Sean Conway ran a nursery for thirteen years and now designs products for Target. His popular PBS show, “Cultivating Life,” began airing a new season just last month. Given his media exposure and high-profile agenda (Martha Stewart is a fan), it’s easy to picture Conway ensconced in a glitzy office. Instead every morning, the Tiverton-based designer walks from his house to the small nineteenth-century building he has transformed into his work space, literally, a hop, step, jump away. Built in the 1800s, the structure, once a general store, came endowed with a handsome beamed ceiling and a Federal-style portal. But long abandoned, it also had bees, all kinds of animals and a rotten floor. Conway gutted the building and recruited his brother-in-law, Brendan Kinnane, a cabinet maker, to restore the neglected door. “The door took six months of meticulous work and lots of money, but I think it was worth it,” Conway explains. “It was originally the door to the Spencer Borden estate in Fall River, which was torn down to make way for Route 24 to Boston.

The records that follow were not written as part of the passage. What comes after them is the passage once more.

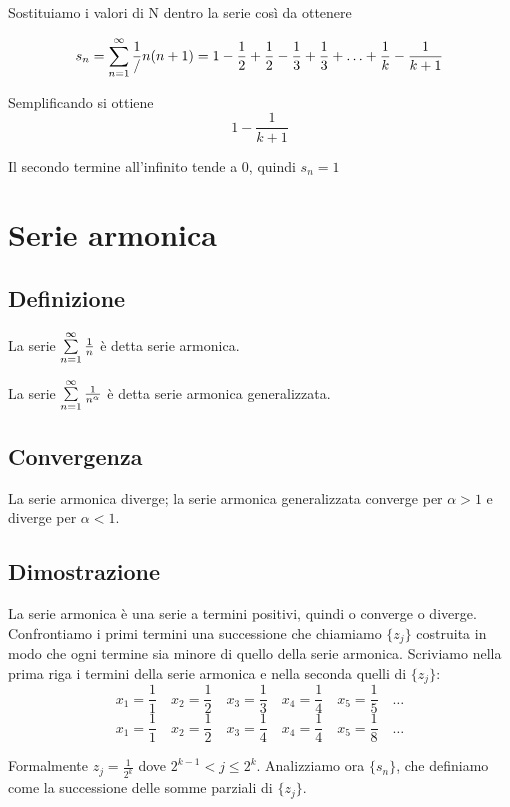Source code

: Sostituiamo i valori di N dentro la serie così da ottenere

$$s_{n} = \sum\limits_{n=1}^{\infty}\frac{1}/{n(n+1)} = 1 - \frac{1}{2} + \frac{1}{2} - \frac{1}{3} + \frac{1}{3} + \ldots + \frac{1}{k} - \frac{1}{k+1}$$

Semplificando si ottiene $$1-\frac{1}{k+1}$$

Il secondo termine all'infinito tende a 0, quindi $s_{n} = 1$

\section{Serie armonica}

\subsection{Definizione}
La serie $\sum\limits_{n=1}^{\infty}\frac{1}{n}$ è detta serie armonica.

La serie $\sum\limits_{n=1}^{\infty}\frac{1}{n^\alpha}$ è detta serie armonica generalizzata.

\subsection{Convergenza}
La serie armonica diverge; la serie armonica generalizzata converge per $\alpha > 1$ e diverge per $\alpha < 1$.

\subsection{Dimostrazione}
La serie armonica è una serie a termini positivi, quindi o converge o diverge. Confrontiamo i primi termini una successione che chiamiamo $\{z_j\}$ costruita in modo che ogni termine sia minore di quello della serie armonica. Scriviamo nella prima riga i termini della serie armonica e nella seconda quelli di $\{z_j\}$:
\begin{equation*}
x_1 = \frac{1}{1} \quad x_2 = \frac{1}{2} \quad x_3 = \frac{1}{3} \quad x_4 = \frac{1}{4} \quad x_5 = \frac{1}{5} \quad \ldots 
\end{equation*}
\begin{equation*}
x_1 = \frac{1}{1} \quad x_2 = \frac{1}{2} \quad x_3 = \frac{1}{4} \quad x_4 = \frac{1}{4} \quad x_5 = \frac{1}{8} \quad \ldots 
\end{equation*}

Formalmente $z_j = \frac{1}{2^k}$ dove $2^{k-1} < j \le 2^k$. Analizziamo ora $\{s_n\}$, che definiamo come la successione delle somme parziali di $\{z_j\}$.

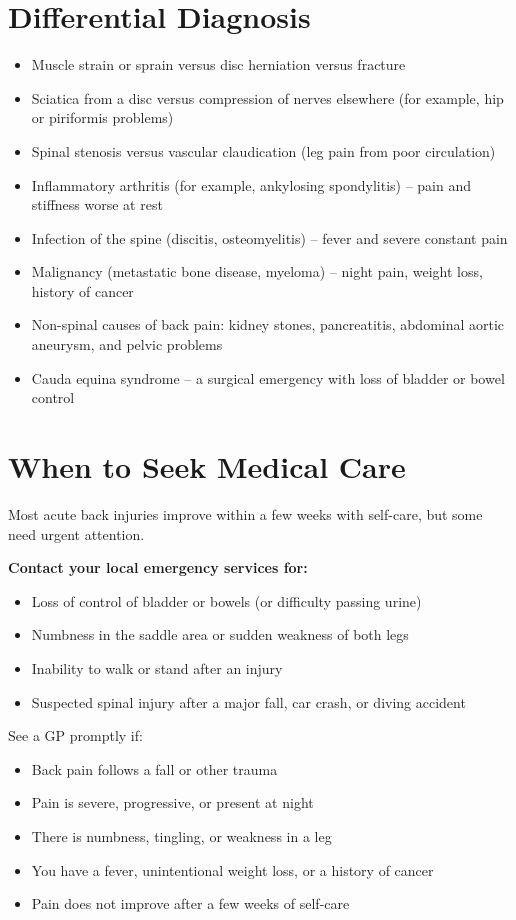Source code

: \section*{Differential Diagnosis}
\begin{itemize}
    \item Muscle strain or sprain versus disc herniation versus fracture
    \item Sciatica from a disc versus compression of nerves elsewhere (for example, hip or piriformis problems)
    \item Spinal stenosis versus vascular claudication (leg pain from poor circulation)
    \item Inflammatory arthritis (for example, ankylosing spondylitis) -- pain and stiffness worse at rest
    \item Infection of the spine (discitis, osteomyelitis) -- fever and severe constant pain
    \item Malignancy (metastatic bone disease, myeloma) -- night pain, weight loss, history of cancer
    \item Non-spinal causes of back pain: kidney stones, pancreatitis, abdominal aortic aneurysm, and pelvic problems
    \item Cauda equina syndrome -- a surgical emergency with loss of bladder or bowel control
\end{itemize}

\section*{When to Seek Medical Care}
Most acute back injuries improve within a few weeks with self-care, but some need urgent attention.

\textbf{Contact your local emergency services for:}
\begin{itemize}
    \item Loss of control of bladder or bowels (or difficulty passing urine)
    \item Numbness in the saddle area or sudden weakness of both legs
    \item Inability to walk or stand after an injury
    \item Suspected spinal injury after a major fall, car crash, or diving accident
\end{itemize}

See a GP promptly if:
\begin{itemize}
    \item Back pain follows a fall or other trauma
    \item Pain is severe, progressive, or present at night
    \item There is numbness, tingling, or weakness in a leg
    \item You have a fever, unintentional weight loss, or a history of cancer
    \item Pain does not improve after a few weeks of self-care
\end{itemize}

The property’s previous owner, Lloyd Lawton, a well known area landscaper, installed it here.” Conway found the hand-carved granite fountain on the grounds too, had it plumbed and set it out front as a complement to his new plantings. Despite the ramblings of office mate Harpo, a gorgeous twenty-year-old parrot, Conway describes his office as a very restful place.
Newport photographer Madeline Polss had been working in her house, but with a husband who also keeps an office at home, space was at a premium. To remedy the situation and keep Polss close at hand at the same time, the couple turned their attention to their one-car garage. Doing all the work themselves, they added additional square footage, installed windows, sheet rocked and plastered. Even the handsome floor (pine boards carefully cut in varying lengths for additional character) and the beams are their handiwork, not to mention the brick path that threads the garage to the kitchen, the beds and borders or the lilac-colored garage doors. With plenty of storage for equipment and props and all the necessary utilities, including electric heat, the formerly hohum building has become a slick studio. In fact, Polss recently shot an entire chocolate cookbook, Making Artisan Chocolates, here. “I’d come in every morning and the whole place smelled heavenly,” she says. We say paradise is never having to leave your yard.
“Our house is built on a tiny piece of land (.28 acres), some of which is pond, and was conceived as a village of buildings, one of which is my office,” explains Watch Hill architect Lyman Goff. With a footprint of only fourteen by eighteen feet, the well-planned building contains a conference room on the entry floor with Goff’s more private and airy studio above. At the front end, a stylish window, salvaged from the old Dartmouth gymnasium and still wearing its original green paint, ushers in light. “It’s one of the many generational pieces that give instant patina to our complex,” the architect says. A series of windows at the studio’s opposite end maximize views. Administrative and storage areas are ensconced on the lower level, brightened with natural light from the skylight well. “Although it has its own four walls, the office connects to heating, electrical and plumbing common to the house,” says Goff. He set this building apart to provide, in his words, “psychological separation and a real sense of quietude and privacy.” A pretty pergola links the postcard-worthy house and office, blurring the distinction and making the commute during the warm months when the flowers bloom even sweeter.
Doing Your Homework
If you’re harboring visions of a home office removed from the fray, head first to your local town hall for information on what you can build and how an existing structure can be renovated; both will require a permit. Once you get the go ahead, according to Richard Ross of Ross Wood Works in Saunderstown, you’ll have a lot to think about. First, money: to turn an average, say, twenty- by-thirty-foot, two-car, one-story garage into an office, Ross suggests budgeting a bottom line cost of roughly $8,000 to $10,000. “The final price will depend on how much you do. Adding running water, for example, or installing a heating system will raise the price,” he says. “You’ll also need to consider things like insulation, cooling, and most important, fire safety, especially if the office is located above a garage.” Ross also offers some sensible alternatives for saving pennies: “Limit the number of windows and use the facilities inside the house.”